FROCH: DeGALE I WALKA Z NIM NIE MA DLA MNIE FINANSOWEGO SENSU
Działacze federacji IBF coraz mocniej naciskają Carla Frocha (33-2, 24 KO) by ten w kolejnym występie stoczył obowiązkową obronę tytułu z oficjalnym pretendentem, Jamesem DeGale'em (19-1, 13 KO). Ale "Kobra" coraz głośniej ripostuje, że może oddać pas IBF i pozostawić sobie tylko tytuł według WBA.
- Przecież spotkanie z DeGale'em nie ma dla mnie najmniejszego sensu od strony finansowej bądź biznesowej. Jego promotor wręcz błaga mnie o ten pojedynek, tylko że to za małe nazwisko na ten etap mojej kariery. DeGale nie pokonał nikogo poważnego, więc nie zasłużył na to, by być ze mną na jednym ringu. Przegrał z George'em Grovesem, którego ja pokonałem dwukrotnie i odprawienie Jamesa byłoby dla mnie jeszcze łatwiejsze. Nie będę miał problemów z oddaniem pasa IBF. Chodzi przecież o spełnienie moich marzeń by walczyć w Las Vegas. Nie chciałbym kończyć kariery bez występu w stolicy boksu. Mój promotor i promotor Chaveza Jr pozostają w stałym kontakcie - powiedział Froch.
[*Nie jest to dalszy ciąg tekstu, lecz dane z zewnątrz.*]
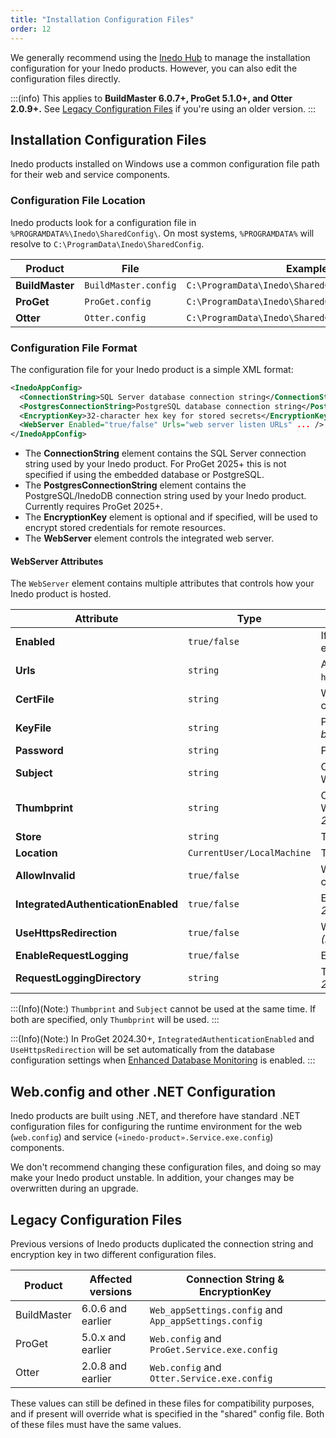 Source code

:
 ```yaml
---
title: "Installation Configuration Files"
order: 12
---
```


We generally recommend using the [Inedo Hub](/docs/installation/windows/inedo-hub) to manage the installation configuration for your Inedo products. However, you can also edit the configuration files directly.

:::(info)
This applies to **BuildMaster 6.0.7+, ProGet 5.1.0+, and Otter 2.0.9+.** See [Legacy Configuration Files](#legacy-configuration-files) if you're using an older version.
:::

## Installation Configuration Files
Inedo products installed on Windows use a common configuration file path for their web and service components. 

### Configuration File Location 
Inedo products look for a configuration file in `%PROGRAMDATA%\Inedo\SharedConfig\`. On most systems, `%PROGRAMDATA%` will resolve to  `C:\ProgramData\Inedo\SharedConfig`.

| Product | File | Example path |
| --- | --- | --- |
| **BuildMaster**  | `BuildMaster.config` | `C:\ProgramData\Inedo\SharedConfig\BuildMaster.config` |
| **ProGet** | `ProGet.config` | `C:\ProgramData\Inedo\SharedConfig\ProGet.config` |
| **Otter** | `Otter.config` | `C:\ProgramData\Inedo\SharedConfig\Otter.config` |

### Configuration File Format 
The configuration file for your Inedo product is a simple XML format:

```XML
<InedoAppConfig>
  <ConnectionString>SQL Server database connection string</ConnectionString>
  <PostgresConnectionString>PostgreSQL database connection string</PostgresConnectionString>
  <EncryptionKey>32-character hex key for stored secrets</EncryptionKey>
  <WebServer Enabled="true/false" Urls="web server listen URLs" ... />
</InedoAppConfig>
```

* The **ConnectionString** element contains the SQL Server connection string used by your Inedo product. For ProGet 2025+ this is not specified if using the embedded database or PostgreSQL.
* The **PostgresConnectionString** element contains the PostgreSQL/InedoDB connection string used by your Inedo product. Currently requires ProGet 2025+.
* The **EncryptionKey** element is optional and if specified, will be used to encrypt stored credentials for remote resources.
* The **WebServer** element controls the integrated web server.

#### WebServer Attributes
The `WebServer` element contains multiple attributes that controls how your Inedo product is hosted. 

| Attribute | Type | Description |
| --------- | ---- | ----------- |
| **Enabled** | `true/false` | If `true`, the Integrated Web Server is used to host ProGet, else IIS is used to host ProGet. |
| **Urls** | `string` | A list of URLs for the Integrated Web Server to listen on (ex: `http://my.local.BuildMaster:80/;http://localhost:1000/`) |
| **CertFile** | `string` | When the URLs contain a URL that starts with `https://`, this certificate file will be used for SSL communication |
| **KeyFile** | `string` | Path to Key File that contains private keys.  *This should only be used when the `CertFile` does not contain private keys.* | 
| **Password** | `string` | Password for the `CertFile` and `KeyFile` |
| **Subject** | `string` | Certificate Subject Name of a certificate stored in the Windows Certificate Store |
| **Thumbprint** | `string` | Certificate Thumbprint of a certificate stored in the Windows Certificate Store. *(ProGet 2024.19+, BuildMaster 2024.1+, Otter 2024.1+ only)* |
| **Store** | `string` | The Windows Certificate Store that contains the certificate |
| **Location** | `CurrentUser/LocalMachine` | The Windows Certificate Store location |
| **AllowInvalid** | `true/false` | Whether to allow invalid certificates, like self-signed certificates, to be loaded |
| **IntegratedAuthenticationEnabled** | `true/false` | Enables integrated windows authentication *(ProGet 2024.30+ only)* |
| **UseHttpsRedirection** | `true/false` | When HTTPS is enabled, redirect HTTP port to HTTPS port *(ProGet 2024.30+ only)* |
| **EnableRequestLogging** | `true/false` | Enables HTTP request logging *(ProGet 2025.11+ only)* |
| **RequestLoggingDirectory** | `string` | The directory where request logs will be stored *(ProGet 2025.11+ only)* |

:::(Info)(Note:)
`Thumbprint` and `Subject` cannot be used at the same time.  If both are specified, only `Thumbprint` will be used.
:::

:::(Info)(Note:)
In ProGet 2024.30+, `IntegratedAuthenticationEnabled` and `UseHttpsRedirection` will be set automatically from the database configuration settings when [Enhanced Database Monitoring](/docs/installation/sql-server#enhanced-database-monitoring) is enabled.
:::

## Web.config and other .NET Configuration
Inedo products are built using .NET, and therefore have standard .NET configuration files for configuring the runtime environment for the web (`web.config`) and service (`«inedo-product».Service.exe.config`) components. 

We don't recommend changing these configuration files, and doing so may make your Inedo product unstable. In addition, your changes may be overwritten during an upgrade.

## Legacy Configuration Files
Previous versions of Inedo products duplicated the connection string and encryption key in two different configuration files. 

| Product | Affected versions | Connection String & EncryptionKey |
| --- | --- | --- |
| BuildMaster | 6.0.6 and earlier | `Web_appSettings.config` and `App_appSettings.config` |
| ProGet | 5.0.x and earlier | `Web.config` and `ProGet.Service.exe.config`|
| Otter | 2.0.8 and earlier |  `Web.config` and `Otter.Service.exe.config` |

These values can still be defined in these files for compatibility purposes, and if present will override what is specified in the "shared" config file. Both of these files must have the same values.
WZNOWIONO NEGOCJACJE WS. WALKI FROCH-CHAVEZ
Julio Cesar Chavez Jr (48-1-1, 32 KO) pozostaje skonfliktowany ze swoim promotorem Bobem Arumem, ale w ubiegłym tygodniu pojawiły się informacje o wznowieniu negocjacji odnośnie ewentualnej walki z Frochem.